*** DATA ***
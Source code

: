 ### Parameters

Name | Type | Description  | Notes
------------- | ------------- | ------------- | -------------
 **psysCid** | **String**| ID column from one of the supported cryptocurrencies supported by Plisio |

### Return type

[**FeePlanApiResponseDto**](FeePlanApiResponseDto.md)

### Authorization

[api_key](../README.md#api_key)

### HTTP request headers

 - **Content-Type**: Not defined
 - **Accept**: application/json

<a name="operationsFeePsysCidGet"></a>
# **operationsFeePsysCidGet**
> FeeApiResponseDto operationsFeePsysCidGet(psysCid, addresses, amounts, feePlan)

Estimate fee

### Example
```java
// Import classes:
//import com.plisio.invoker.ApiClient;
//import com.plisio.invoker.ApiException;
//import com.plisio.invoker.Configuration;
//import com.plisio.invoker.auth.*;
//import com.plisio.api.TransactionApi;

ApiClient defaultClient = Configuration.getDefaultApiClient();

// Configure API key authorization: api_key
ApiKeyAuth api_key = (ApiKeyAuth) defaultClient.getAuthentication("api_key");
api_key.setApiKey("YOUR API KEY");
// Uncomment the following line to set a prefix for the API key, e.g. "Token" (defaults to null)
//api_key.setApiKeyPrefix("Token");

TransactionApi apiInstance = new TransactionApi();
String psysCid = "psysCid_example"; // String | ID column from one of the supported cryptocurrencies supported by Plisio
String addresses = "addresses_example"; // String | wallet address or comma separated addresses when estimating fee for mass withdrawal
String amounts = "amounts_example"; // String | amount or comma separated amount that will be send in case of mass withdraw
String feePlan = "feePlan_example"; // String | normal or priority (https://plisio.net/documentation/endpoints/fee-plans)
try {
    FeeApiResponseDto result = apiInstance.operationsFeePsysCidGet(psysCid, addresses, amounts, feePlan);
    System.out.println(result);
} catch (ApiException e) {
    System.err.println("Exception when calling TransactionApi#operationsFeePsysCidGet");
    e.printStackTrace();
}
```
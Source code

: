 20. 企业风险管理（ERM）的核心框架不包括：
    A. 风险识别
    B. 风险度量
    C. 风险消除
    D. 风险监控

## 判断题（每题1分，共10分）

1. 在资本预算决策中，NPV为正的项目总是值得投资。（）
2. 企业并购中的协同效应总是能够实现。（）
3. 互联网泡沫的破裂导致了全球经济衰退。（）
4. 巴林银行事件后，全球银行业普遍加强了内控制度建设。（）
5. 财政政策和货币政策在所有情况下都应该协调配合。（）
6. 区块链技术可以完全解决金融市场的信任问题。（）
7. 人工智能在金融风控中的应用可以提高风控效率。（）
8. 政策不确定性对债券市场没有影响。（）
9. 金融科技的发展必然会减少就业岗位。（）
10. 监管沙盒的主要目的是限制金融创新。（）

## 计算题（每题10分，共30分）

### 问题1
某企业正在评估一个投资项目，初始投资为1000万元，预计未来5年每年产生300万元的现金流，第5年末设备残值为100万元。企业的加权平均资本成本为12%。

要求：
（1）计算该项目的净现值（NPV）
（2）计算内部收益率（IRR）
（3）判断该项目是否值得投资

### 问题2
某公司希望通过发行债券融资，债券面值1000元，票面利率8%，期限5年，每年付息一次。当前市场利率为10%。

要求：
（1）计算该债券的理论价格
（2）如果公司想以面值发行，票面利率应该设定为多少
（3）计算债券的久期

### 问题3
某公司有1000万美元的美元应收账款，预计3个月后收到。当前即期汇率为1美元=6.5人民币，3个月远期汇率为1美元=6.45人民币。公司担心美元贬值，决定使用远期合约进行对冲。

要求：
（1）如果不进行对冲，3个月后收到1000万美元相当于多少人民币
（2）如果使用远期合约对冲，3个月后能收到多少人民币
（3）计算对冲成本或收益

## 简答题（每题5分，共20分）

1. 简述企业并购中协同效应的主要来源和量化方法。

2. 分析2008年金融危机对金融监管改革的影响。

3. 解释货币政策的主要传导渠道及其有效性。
*** End of DATA ***
Print out the full listing above, word for word.

## OUTPUT OF THE EXERCISE
Source code

: ### Parameters

Name | Type | Description  | Notes
------------- | ------------- | ------------- | -------------
 **psysCid** | **String**| ID column from one of the supported cryptocurrencies supported by Plisio |

### Return type

[**FeePlanApiResponseDto**](FeePlanApiResponseDto.md)

### Authorization

[api_key](../README.md#api_key)

### HTTP request headers

 - **Content-Type**: Not defined
 - **Accept**: application/json

<a name="operationsFeePsysCidGet"></a>
# **operationsFeePsysCidGet**
> FeeApiResponseDto operationsFeePsysCidGet(psysCid, addresses, amounts, feePlan)

Estimate fee

### Example
```java
// Import classes:
//import com.plisio.invoker.ApiClient;
//import com.plisio.invoker.ApiException;
//import com.plisio.invoker.Configuration;
//import com.plisio.invoker.auth.*;
//import com.plisio.api.TransactionApi;

ApiClient defaultClient = Configuration.getDefaultApiClient();

// Configure API key authorization: api_key
ApiKeyAuth api_key = (ApiKeyAuth) defaultClient.getAuthentication("api_key");
api_key.setApiKey("YOUR API KEY");
// Uncomment the following line to set a prefix for the API key, e.g. "Token" (defaults to null)
//api_key.setApiKeyPrefix("Token");

TransactionApi apiInstance = new TransactionApi();
String psysCid = "psysCid_example"; // String | ID column from one of the supported cryptocurrencies supported by Plisio
String addresses = "addresses_example"; // String | wallet address or comma separated addresses when estimating fee for mass withdrawal
String amounts = "amounts_example"; // String | amount or comma separated amount that will be send in case of mass withdraw
String feePlan = "feePlan_example"; // String | normal or priority (https://plisio.net/documentation/endpoints/fee-plans)
try {
    FeeApiResponseDto result = apiInstance.operationsFeePsysCidGet(psysCid, addresses, amounts, feePlan);
    System.out.println(result);
} catch (ApiException e) {
    System.err.println("Exception when calling TransactionApi#operationsFeePsysCidGet");
    e.printStackTrace();
}
```
Source code

: 20. 企业风险管理（ERM）的核心框架不包括：
    A. 风险识别
    B. 风险度量
    C. 风险消除
    D. 风险监控

## 判断题（每题1分，共10分）

1. 在资本预算决策中，NPV为正的项目总是值得投资。（）
2. 企业并购中的协同效应总是能够实现。（）
3. 互联网泡沫的破裂导致了全球经济衰退。（）
4. 巴林银行事件后，全球银行业普遍加强了内控制度建设。（）
5. 财政政策和货币政策在所有情况下都应该协调配合。（）
6. 区块链技术可以完全解决金融市场的信任问题。（）
7. 人工智能在金融风控中的应用可以提高风控效率。（）
8. 政策不确定性对债券市场没有影响。（）
9. 金融科技的发展必然会减少就业岗位。（）
10. 监管沙盒的主要目的是限制金融创新。（）

## 计算题（每题10分，共30分）

### 问题1
某企业正在评估一个投资项目，初始投资为1000万元，预计未来5年每年产生300万元的现金流，第5年末设备残值为100万元。企业的加权平均资本成本为12%。

要求：
（1）计算该项目的净现值（NPV）
（2）计算内部收益率（IRR）
（3）判断该项目是否值得投资

### 问题2
某公司希望通过发行债券融资，债券面值1000元，票面利率8%，期限5年，每年付息一次。当前市场利率为10%。

要求：
（1）计算该债券的理论价格
（2）如果公司想以面值发行，票面利率应该设定为多少
（3）计算债券的久期

### 问题3
某公司有1000万美元的美元应收账款，预计3个月后收到。当前即期汇率为1美元=6.5人民币，3个月远期汇率为1美元=6.45人民币。公司担心美元贬值，决定使用远期合约进行对冲。

要求：
（1）如果不进行对冲，3个月后收到1000万美元相当于多少人民币
（2）如果使用远期合约对冲，3个月后能收到多少人民币
（3）计算对冲成本或收益

## 简答题（每题5分，共20分）

1. 简述企业并购中协同效应的主要来源和量化方法。

2. 分析2008年金融危机对金融监管改革的影响。

3. 解释货币政策的主要传导渠道及其有效性。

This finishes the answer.